(Records)
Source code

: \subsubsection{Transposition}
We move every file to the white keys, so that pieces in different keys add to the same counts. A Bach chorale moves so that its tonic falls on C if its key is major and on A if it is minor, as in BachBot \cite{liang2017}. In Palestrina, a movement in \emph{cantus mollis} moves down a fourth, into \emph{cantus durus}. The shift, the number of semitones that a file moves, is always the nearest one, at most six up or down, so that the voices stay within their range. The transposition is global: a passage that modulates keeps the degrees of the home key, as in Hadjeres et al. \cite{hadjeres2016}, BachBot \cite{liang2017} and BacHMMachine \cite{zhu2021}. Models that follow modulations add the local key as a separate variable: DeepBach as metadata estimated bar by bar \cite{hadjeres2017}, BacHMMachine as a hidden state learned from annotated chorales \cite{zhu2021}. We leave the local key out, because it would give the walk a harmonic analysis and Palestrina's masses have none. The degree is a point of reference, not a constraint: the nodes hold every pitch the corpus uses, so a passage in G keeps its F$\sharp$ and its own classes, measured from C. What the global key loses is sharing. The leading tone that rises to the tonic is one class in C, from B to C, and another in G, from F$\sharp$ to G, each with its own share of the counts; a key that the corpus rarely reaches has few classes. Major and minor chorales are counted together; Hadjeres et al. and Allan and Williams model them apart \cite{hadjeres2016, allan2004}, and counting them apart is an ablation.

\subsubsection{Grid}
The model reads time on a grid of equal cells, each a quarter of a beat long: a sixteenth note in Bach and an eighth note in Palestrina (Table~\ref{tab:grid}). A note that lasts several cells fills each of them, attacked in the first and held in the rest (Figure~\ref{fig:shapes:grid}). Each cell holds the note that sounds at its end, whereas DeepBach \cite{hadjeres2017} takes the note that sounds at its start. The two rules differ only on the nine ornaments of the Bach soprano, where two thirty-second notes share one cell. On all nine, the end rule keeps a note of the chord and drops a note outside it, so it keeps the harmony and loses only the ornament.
(End Records)
◆ Description of the task ◆
Reproduce the data, keeping every line exactly the same.

◆ Answer to this problem ◆
Source code

: \subsubsection{Transposition}
We move every file to the white keys, so that pieces in different keys add to the same counts. A Bach chorale moves so that its tonic falls on C if its key is major and on A if it is minor, as in BachBot \cite{liang2017}. In Palestrina, a movement in \emph{cantus mollis} moves down a fourth, into \emph{cantus durus}. The shift, the number of semitones that a file moves, is always the nearest one, at most six up or down, so that the voices stay within their range. The transposition is global: a passage that modulates keeps the degrees of the home key, as in Hadjeres et al. \cite{hadjeres2016}, BachBot \cite{liang2017} and BacHMMachine \cite{zhu2021}. Models that follow modulations add the local key as a separate variable: DeepBach as metadata estimated bar by bar \cite{hadjeres2017}, BacHMMachine as a hidden state learned from annotated chorales \cite{zhu2021}. We leave the local key out, because it would give the walk a harmonic analysis and Palestrina's masses have none. The degree is a point of reference, not a constraint: the nodes hold every pitch the corpus uses, so a passage in G keeps its F$\sharp$ and its own classes, measured from C. What the global key loses is sharing. The leading tone that rises to the tonic is one class in C, from B to C, and another in G, from F$\sharp$ to G, each with its own share of the counts; a key that the corpus rarely reaches has few classes. Major and minor chorales are counted together; Hadjeres et al. and Allan and Williams model them apart \cite{hadjeres2016, allan2004}, and counting them apart is an ablation.

\subsubsection{Grid}
The model reads time on a grid of equal cells, each a quarter of a beat long: a sixteenth note in Bach and an eighth note in Palestrina (Table~\ref{tab:grid}). A note that lasts several cells fills each of them, attacked in the first and held in the rest (Figure~\ref{fig:shapes:grid}). Each cell holds the note that sounds at its end, whereas DeepBach \cite{hadjeres2017} takes the note that sounds at its start. The two rules differ only on the nine ornaments of the Bach soprano, where two thirty-second notes share one cell. On all nine, the end rule keeps a note of the chord and drops a note outside it, so it keeps the harmony and loses only the ornament.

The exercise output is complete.